═════ DATASET

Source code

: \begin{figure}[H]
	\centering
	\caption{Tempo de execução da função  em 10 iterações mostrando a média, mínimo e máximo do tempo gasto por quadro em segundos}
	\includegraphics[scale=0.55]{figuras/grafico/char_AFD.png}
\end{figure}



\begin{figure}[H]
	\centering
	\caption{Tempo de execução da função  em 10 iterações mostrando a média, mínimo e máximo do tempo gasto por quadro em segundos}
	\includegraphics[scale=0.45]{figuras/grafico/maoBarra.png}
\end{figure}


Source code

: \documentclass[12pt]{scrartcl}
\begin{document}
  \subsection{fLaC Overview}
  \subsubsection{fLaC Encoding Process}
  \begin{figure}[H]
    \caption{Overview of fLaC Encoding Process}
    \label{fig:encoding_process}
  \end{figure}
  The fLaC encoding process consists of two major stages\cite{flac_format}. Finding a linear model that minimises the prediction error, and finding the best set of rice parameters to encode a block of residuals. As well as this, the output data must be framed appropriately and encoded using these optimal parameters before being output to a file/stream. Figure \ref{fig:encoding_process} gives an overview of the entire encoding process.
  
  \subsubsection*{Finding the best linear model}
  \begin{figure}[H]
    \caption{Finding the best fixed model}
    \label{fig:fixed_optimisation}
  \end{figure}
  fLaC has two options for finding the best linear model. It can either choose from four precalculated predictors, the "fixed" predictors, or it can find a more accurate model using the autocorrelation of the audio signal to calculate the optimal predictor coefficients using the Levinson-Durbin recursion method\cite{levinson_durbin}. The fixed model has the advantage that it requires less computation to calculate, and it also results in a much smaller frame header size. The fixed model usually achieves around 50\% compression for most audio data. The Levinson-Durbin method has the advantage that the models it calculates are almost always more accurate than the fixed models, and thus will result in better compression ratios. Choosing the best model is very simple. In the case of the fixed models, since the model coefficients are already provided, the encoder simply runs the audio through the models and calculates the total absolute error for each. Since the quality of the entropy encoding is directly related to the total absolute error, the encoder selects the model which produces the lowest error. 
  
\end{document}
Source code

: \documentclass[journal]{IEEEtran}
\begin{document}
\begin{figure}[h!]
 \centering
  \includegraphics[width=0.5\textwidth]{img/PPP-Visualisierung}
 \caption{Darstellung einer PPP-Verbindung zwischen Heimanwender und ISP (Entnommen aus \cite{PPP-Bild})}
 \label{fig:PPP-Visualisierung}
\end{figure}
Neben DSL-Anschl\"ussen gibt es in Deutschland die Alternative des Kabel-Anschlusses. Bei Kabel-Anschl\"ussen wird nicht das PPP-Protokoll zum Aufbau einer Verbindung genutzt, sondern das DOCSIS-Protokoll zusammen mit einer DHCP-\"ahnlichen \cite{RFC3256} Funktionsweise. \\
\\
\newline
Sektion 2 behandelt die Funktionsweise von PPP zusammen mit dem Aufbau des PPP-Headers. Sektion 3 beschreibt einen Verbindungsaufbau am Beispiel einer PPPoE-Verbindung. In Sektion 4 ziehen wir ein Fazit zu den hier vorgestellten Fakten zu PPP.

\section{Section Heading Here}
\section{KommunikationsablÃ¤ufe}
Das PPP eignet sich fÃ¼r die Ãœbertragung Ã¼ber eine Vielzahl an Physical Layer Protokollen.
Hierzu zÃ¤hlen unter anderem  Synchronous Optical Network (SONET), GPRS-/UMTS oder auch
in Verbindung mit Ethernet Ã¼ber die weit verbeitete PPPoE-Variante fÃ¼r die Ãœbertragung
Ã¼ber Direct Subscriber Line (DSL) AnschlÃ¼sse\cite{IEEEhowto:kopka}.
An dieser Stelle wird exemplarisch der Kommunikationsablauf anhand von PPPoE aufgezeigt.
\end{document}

══════════

**EXERCISE DESCRIPTION**
The whole of the data is to be returned with every line intact.

**RESULT**
Source code

: \begin{figure}[H]
	\centering
	\caption{Tempo de execução da função  em 10 iterações mostrando a média, mínimo e máximo do tempo gasto por quadro em segundos}
	\includegraphics[scale=0.55]{figuras/grafico/char_AFD.png}
\end{figure}



\begin{figure}[H]
	\centering
	\caption{Tempo de execução da função  em 10 iterações mostrando a média, mínimo e máximo do tempo gasto por quadro em segundos}
	\includegraphics[scale=0.45]{figuras/grafico/maoBarra.png}
\end{figure}


Source code

: \documentclass[12pt]{scrartcl}
\begin{document}
  \subsection{fLaC Overview}
  \subsubsection{fLaC Encoding Process}
  \begin{figure}[H]
    \caption{Overview of fLaC Encoding Process}
    \label{fig:encoding_process}
  \end{figure}
  The fLaC encoding process consists of two major stages\cite{flac_format}. Finding a linear model that minimises the prediction error, and finding the best set of rice parameters to encode a block of residuals. As well as this, the output data must be framed appropriately and encoded using these optimal parameters before being output to a file/stream. Figure \ref{fig:encoding_process} gives an overview of the entire encoding process.
  
  \subsubsection*{Finding the best linear model}
  \begin{figure}[H]
    \caption{Finding the best fixed model}
    \label{fig:fixed_optimisation}
  \end{figure}
  fLaC has two options for finding the best linear model. It can either choose from four precalculated predictors, the "fixed" predictors, or it can find a more accurate model using the autocorrelation of the audio signal to calculate the optimal predictor coefficients using the Levinson-Durbin recursion method\cite{levinson_durbin}. The fixed model has the advantage that it requires less computation to calculate, and it also results in a much smaller frame header size. The fixed model usually achieves around 50\% compression for most audio data. The Levinson-Durbin method has the advantage that the models it calculates are almost always more accurate than the fixed models, and thus will result in better compression ratios. Choosing the best model is very simple. In the case of the fixed models, since the model coefficients are already provided, the encoder simply runs the audio through the models and calculates the total absolute error for each. Since the quality of the entropy encoding is directly related to the total absolute error, the encoder selects the model which produces the lowest error. 
  
\end{document}
Source code

: \documentclass[journal]{IEEEtran}
\begin{document}
\begin{figure}[h!]
 \centering
  \includegraphics[width=0.5\textwidth]{img/PPP-Visualisierung}
 \caption{Darstellung einer PPP-Verbindung zwischen Heimanwender und ISP (Entnommen aus \cite{PPP-Bild})}
 \label{fig:PPP-Visualisierung}
\end{figure}
Neben DSL-Anschl\"ussen gibt es in Deutschland die Alternative des Kabel-Anschlusses. Bei Kabel-Anschl\"ussen wird nicht das PPP-Protokoll zum Aufbau einer Verbindung genutzt, sondern das DOCSIS-Protokoll zusammen mit einer DHCP-\"ahnlichen \cite{RFC3256} Funktionsweise. \\
\\
\newline
Sektion 2 behandelt die Funktionsweise von PPP zusammen mit dem Aufbau des PPP-Headers. Sektion 3 beschreibt einen Verbindungsaufbau am Beispiel einer PPPoE-Verbindung. In Sektion 4 ziehen wir ein Fazit zu den hier vorgestellten Fakten zu PPP.

\section{Section Heading Here}
\section{KommunikationsablÃ¤ufe}
Das PPP eignet sich fÃ¼r die Ãœbertragung Ã¼ber eine Vielzahl an Physical Layer Protokollen.
Hierzu zÃ¤hlen unter anderem  Synchronous Optical Network (SONET), GPRS-/UMTS oder auch
in Verbindung mit Ethernet Ã¼ber die weit verbeitete PPPoE-Variante fÃ¼r die Ãœbertragung
Ã¼ber Direct Subscriber Line (DSL) AnschlÃ¼sse\cite{IEEEhowto:kopka}.
An dieser Stelle wird exemplarisch der Kommunikationsablauf anhand von PPPoE aufgezeigt.
\end{document}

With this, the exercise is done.